Bostanci et al. [50] reported that total ADAM17 protein amounts in GCF were higher in persons with chronic and aggressive periodontitis than in those with gingivitis or in healthy persons, and ADAM17 protein concentrations in GCF were higher in persons with chronic and aggressive periodontitis than in those with gingivitis, although not significantly higher than in healthy persons. Monroy A. et al. reported that ADAM17 protein expression, and ADAM17 protein, TNF-α levels were increased in type 2 diabetes, and positively correlated with insulin resistance [51]. Even though there were numerous articles about ADAM17 pro-tein on systemic disease treatment, there was few data and report concerning ADAM17 protein on periodontal disease with or without type 2 diabetes.

The aspartic proteinase cathepsin D is a member of the large family of cysteine proteases. Unlike other proteases, which are mostly secretory proteins, procathepsin D is sorted to the lysosomes. Cathepsin D is involved in antigen processing in concerted action with the cysteine proteases cathepsin B and L [20-23]. Cathepsin D is an important regulator of apoptotic pathways in cells. It acts at different stage of intrinsic and extrinsic pathway of apoptosis. Cathepsin D can either induce apoptosis in presence of cytotoxic factors, but in certain studies an inhibitory role in apoptosis was also reported [20].

In this study, the quantitative analysis of cathepsin D level showed that cathepsin D expression was rather increased in inflamed gingiva with or without type 2 DM compared to healthy gingiva. The differences among three groups were statistically significant between group 1 and group 2 and between group 1 and group 3, and between group 2 and group 3 (p<0.05) (Table 2, Fig. 4). These results are similar to previous researches in which of Jotterand and Cimasoni [52] and Feron et al. [53]. Jotterand and Cimasoni [52] reported that there was a positive and statistically significant correlation between the cathepsin D specific activity and the degree of gingiva inflammation, and Feron et al. [53] has demonstrated that there was an increase of cathepsin D activity found in serum of diabetic patients compared to control subjects. A significant correlation between cathepsin D activity and the degree of gin-gival inflammation was found supporting the hypothesis of participation in the destruction of periodontal tissues during periodontal disease. It assumed that there was higher inflammatory response in chronic periodontitis associated to type 2 DM. The design and synthesis of specific cathepsin D inhibitors are also of great interest and may have important research and therapeutical consequences in the future.

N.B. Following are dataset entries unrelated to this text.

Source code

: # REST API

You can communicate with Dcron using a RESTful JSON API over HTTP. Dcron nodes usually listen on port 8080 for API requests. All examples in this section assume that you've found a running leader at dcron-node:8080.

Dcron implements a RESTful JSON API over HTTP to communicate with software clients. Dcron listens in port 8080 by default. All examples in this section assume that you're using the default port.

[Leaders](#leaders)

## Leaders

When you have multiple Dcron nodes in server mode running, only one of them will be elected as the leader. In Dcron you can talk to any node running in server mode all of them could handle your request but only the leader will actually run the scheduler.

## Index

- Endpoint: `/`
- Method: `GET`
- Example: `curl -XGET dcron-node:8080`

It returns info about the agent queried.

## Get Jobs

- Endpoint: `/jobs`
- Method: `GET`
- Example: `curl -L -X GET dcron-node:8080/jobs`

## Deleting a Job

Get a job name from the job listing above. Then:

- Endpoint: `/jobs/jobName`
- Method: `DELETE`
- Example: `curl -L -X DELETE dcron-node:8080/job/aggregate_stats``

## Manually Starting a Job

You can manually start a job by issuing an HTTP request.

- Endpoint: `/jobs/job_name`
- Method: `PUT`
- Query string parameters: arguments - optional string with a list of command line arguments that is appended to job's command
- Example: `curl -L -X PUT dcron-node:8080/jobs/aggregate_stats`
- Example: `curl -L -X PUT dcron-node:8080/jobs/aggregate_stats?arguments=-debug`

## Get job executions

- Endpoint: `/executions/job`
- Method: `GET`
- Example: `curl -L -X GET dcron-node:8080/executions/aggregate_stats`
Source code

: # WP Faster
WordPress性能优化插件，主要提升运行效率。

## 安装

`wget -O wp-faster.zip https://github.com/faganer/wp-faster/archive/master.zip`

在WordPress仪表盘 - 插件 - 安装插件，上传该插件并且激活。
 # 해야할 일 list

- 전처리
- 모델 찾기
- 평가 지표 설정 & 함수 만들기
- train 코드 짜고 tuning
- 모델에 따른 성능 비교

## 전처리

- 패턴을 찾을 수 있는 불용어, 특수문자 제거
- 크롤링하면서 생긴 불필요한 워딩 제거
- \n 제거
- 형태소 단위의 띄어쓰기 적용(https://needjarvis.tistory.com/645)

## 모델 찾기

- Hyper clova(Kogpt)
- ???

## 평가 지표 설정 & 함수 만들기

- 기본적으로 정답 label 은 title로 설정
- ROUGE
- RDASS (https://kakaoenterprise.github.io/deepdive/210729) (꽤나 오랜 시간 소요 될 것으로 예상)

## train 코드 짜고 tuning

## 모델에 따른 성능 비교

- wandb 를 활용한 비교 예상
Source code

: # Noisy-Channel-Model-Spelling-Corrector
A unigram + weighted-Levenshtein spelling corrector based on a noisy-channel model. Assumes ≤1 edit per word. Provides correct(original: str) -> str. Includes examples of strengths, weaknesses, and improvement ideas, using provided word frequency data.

Thus, it can be assumed that CRP Level is an indicative of systemic inflammation from either a periodontal infection or inflammatory disease and ADAM17 protein, one of the inflammatory mediators, may be closely associated with the cathepsin D expression which is indispensable for various inflammatory disorders.

In conclusion, this study demonstrated that the expression levels of CRP, ADAM17 protein, and cathepsin D had increasing tendency in human gingival inflamed tissue from chronic periodontitis with type 2 DM showed increased level compared to healthy gingiva from non-periodontitis patient or periodontitis patient without type 2 DM. It can be assumed that CRP, ADAM17 protein and cathepsin D may be partly involved in the progression of periodontal inflammation associated to type 2 DM. The present results support the concept that CRP, ADAM17 protein and cathepsin D play important roles in tissue destruction and could be used as indicator materials on diagnosis and treat-ment modality of inflammatory disease including chronic periodontitis. Finally, it is suggested that more studies are needed to investigate the effect and interrelationship between CRP, ADAM17 protein and cathepsin D other inflammatory mediators that affect the progression of peri-odontal disease with or without DM at a higher level.

CONFLICTS OF INTEREST

The authors declare that they have no competing interests.